Serena Williams ‘needs to figure out’ how to start matches better after going the distance again

Serena Williams stayed on course to match Margaret Court’s all-time record of 24 Grand Slam singles titles after stalling Tsvetana Pironkova’s remarkable comeback in the US Open quarter-finals.
Six-time champion Williams was forced to fight back from a set down for the third consecutive round before clinching a 4-6, 6-3, 6-2 success over the Bulgarian, who was playing in her first tournament for three years.
Afterwards Williams was full of praise for the performance of fellow mother Pironkova, admitting: “It just shows me how tough moms are – when you can birth a baby then honestly you can do anything.

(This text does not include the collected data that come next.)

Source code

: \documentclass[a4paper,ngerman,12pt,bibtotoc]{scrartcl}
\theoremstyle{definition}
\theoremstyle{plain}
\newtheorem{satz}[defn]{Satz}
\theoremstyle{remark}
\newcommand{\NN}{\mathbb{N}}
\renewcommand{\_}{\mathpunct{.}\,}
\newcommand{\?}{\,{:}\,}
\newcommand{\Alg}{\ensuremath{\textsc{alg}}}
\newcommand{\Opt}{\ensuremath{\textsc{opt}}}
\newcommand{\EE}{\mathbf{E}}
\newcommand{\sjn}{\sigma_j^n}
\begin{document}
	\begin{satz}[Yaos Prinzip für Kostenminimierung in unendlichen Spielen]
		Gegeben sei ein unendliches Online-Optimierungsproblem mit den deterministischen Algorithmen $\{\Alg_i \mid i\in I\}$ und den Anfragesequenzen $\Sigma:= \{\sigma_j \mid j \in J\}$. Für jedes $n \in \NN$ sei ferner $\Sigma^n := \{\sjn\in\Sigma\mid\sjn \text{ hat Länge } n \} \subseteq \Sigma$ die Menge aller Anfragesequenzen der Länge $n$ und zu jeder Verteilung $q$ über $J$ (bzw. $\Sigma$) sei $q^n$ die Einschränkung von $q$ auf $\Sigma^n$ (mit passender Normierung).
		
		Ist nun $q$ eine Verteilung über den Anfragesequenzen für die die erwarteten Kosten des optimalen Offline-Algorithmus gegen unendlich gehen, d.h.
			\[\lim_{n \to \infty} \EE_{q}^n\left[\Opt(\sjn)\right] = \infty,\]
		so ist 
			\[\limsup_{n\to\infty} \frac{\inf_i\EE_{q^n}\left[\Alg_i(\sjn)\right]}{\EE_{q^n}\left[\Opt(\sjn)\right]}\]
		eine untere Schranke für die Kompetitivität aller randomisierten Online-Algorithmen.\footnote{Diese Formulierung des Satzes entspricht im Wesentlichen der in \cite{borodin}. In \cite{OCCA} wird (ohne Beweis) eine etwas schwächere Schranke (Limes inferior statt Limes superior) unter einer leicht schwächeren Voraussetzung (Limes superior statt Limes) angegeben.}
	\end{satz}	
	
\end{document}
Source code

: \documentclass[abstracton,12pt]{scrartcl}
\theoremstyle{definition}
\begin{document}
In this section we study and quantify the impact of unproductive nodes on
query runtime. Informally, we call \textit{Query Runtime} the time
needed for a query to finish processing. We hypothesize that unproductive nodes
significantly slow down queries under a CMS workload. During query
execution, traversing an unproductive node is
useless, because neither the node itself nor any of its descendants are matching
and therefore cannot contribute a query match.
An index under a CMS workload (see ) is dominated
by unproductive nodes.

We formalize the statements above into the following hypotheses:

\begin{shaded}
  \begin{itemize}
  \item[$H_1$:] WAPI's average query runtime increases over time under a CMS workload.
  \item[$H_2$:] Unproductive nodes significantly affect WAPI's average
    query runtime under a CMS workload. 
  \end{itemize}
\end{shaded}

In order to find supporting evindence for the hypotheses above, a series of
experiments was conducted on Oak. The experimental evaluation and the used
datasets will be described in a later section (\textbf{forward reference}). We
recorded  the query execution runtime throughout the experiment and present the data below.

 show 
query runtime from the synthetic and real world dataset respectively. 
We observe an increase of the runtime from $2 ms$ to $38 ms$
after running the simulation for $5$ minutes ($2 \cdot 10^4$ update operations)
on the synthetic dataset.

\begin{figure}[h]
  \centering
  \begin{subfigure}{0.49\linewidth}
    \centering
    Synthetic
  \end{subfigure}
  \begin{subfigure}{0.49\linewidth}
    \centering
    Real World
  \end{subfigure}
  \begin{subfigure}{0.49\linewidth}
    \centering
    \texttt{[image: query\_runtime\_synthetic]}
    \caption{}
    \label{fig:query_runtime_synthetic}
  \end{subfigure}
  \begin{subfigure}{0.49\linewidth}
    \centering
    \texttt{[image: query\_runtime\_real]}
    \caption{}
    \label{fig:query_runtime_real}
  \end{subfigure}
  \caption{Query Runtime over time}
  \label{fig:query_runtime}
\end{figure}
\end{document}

“I could barely win a match when I came back, so she’s incredible. You play a match and you go home and you’re still changing diapers. It’s like a double-life – it’s really surreal.”
Pironkova, who beat Venus Williams en route to the Wimbledon semi-finals in 2010, had seized advantage of a new rule which allows players who have taken time off the tour to give birth to return at their original ranking.
And she threatened to go even further as her unique array of sliced forehands and audacious drop-shots befuddled Williams, who looked flat and distinctly second-best in an opening set which Pironkova won in 40 minutes.
Pironkova broke again in the first game of the second set but Williams capitalised on her first break point opportunity to break straight back, and the momentum began to swing slowly in favour of the third seed.
Serena Williams in the #USOpen semifinals is definitely a thing. pic.twitter.com/x0ap7a2d6X
— US Open Tennis (@usopen) September 9, 2020
She broke again after a lung-busting rally to end the eighth game and hammered down three aces as she sealed the second set and forced her now almost customary decider.
With the forehand errors creeping in for a plainly exhausted Pironkova, Williams took control with an early break and repeated the feat to duly end her opponent’s gutsy effort and book her place in the last four.
Williams added: “I definitely wasn’t feeling it in my legs, but for whatever reason from an hour in I get more energy, and I guess that’s a good thing.
“I can’t keep doing that if I want to keep winning. I need to figure out how I start a match better. I think I was pretty close to not (winning), but I kept fighting and that’s what I’m most pleased about.”